Data excerpts:
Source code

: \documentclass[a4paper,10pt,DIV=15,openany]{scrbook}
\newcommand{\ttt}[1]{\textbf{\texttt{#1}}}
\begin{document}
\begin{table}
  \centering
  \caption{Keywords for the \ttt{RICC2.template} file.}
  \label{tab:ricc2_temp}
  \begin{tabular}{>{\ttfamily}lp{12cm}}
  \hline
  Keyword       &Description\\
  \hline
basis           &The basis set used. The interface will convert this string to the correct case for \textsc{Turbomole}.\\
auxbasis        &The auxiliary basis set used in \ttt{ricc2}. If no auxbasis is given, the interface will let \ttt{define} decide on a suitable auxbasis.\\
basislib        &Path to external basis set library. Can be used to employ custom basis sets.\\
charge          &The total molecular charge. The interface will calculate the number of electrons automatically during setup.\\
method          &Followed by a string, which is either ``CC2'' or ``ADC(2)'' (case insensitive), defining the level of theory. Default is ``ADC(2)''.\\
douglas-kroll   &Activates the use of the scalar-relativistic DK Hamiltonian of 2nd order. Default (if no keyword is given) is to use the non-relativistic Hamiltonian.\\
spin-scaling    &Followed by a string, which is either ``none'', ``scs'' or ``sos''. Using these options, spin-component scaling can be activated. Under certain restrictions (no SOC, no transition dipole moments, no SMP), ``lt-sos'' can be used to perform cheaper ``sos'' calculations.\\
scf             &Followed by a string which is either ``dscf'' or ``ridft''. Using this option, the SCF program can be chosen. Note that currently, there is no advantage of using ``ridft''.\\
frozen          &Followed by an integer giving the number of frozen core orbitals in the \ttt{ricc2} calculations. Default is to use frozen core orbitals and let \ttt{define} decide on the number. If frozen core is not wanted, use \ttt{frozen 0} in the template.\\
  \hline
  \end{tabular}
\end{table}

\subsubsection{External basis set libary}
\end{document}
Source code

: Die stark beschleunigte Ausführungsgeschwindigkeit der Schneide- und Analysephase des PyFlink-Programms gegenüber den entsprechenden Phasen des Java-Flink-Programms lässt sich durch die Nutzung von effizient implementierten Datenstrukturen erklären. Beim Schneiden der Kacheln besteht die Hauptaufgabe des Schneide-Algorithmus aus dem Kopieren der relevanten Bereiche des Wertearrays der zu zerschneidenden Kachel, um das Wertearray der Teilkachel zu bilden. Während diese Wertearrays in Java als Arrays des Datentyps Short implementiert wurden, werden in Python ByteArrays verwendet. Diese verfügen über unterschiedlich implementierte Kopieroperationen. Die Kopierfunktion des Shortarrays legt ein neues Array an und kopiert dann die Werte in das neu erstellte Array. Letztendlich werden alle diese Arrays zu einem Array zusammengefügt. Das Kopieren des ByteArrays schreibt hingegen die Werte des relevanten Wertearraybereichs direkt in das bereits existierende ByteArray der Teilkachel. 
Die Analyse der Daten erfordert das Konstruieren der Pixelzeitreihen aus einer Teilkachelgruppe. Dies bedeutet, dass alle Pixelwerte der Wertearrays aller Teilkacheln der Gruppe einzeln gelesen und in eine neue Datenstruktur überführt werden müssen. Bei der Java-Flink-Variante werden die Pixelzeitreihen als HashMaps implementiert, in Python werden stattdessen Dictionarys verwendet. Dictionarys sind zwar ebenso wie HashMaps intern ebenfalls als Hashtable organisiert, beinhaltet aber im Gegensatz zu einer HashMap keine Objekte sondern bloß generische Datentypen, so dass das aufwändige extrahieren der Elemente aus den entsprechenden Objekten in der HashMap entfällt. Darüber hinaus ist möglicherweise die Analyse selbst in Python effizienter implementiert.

DESCRIPTION OF THE TASK: Where a line of the data above includes the string "Java", pull it out.

ANSWER TO THE EXERCISE:
: Die stark beschleunigte Ausführungsgeschwindigkeit der Schneide- und Analysephase des PyFlink-Programms gegenüber den entsprechenden Phasen des Java-Flink-Programms lässt sich durch die Nutzung von effizient implementierten Datenstrukturen erklären. Beim Schneiden der Kacheln besteht die Hauptaufgabe des Schneide-Algorithmus aus dem Kopieren der relevanten Bereiche des Wertearrays der zu zerschneidenden Kachel, um das Wertearray der Teilkachel zu bilden. Während diese Wertearrays in Java als Arrays des Datentyps Short implementiert wurden, werden in Python ByteArrays verwendet. Diese verfügen über unterschiedlich implementierte Kopieroperationen. Die Kopierfunktion des Shortarrays legt ein neues Array an und kopiert dann die Werte in das neu erstellte Array. Letztendlich werden alle diese Arrays zu einem Array zusammengefügt. Das Kopieren des ByteArrays schreibt hingegen die Werte des relevanten Wertearraybereichs direkt in das bereits existierende ByteArray der Teilkachel. 
Die Analyse der Daten erfordert das Konstruieren der Pixelzeitreihen aus einer Teilkachelgruppe. Dies bedeutet, dass alle Pixelwerte der Wertearrays aller Teilkacheln der Gruppe einzeln gelesen und in eine neue Datenstruktur überführt werden müssen. Bei der Java-Flink-Variante werden die Pixelzeitreihen als HashMaps implementiert, in Python werden stattdessen Dictionarys verwendet. Dictionarys sind zwar ebenso wie HashMaps intern ebenfalls als Hashtable organisiert, beinhaltet aber im Gegensatz zu einer HashMap keine Objekte sondern bloß generische Datentypen, so dass das aufwändige extrahieren der Elemente aus den entsprechenden Objekten in der HashMap entfällt. Darüber hinaus ist möglicherweise die Analyse selbst in Python effizienter implementiert.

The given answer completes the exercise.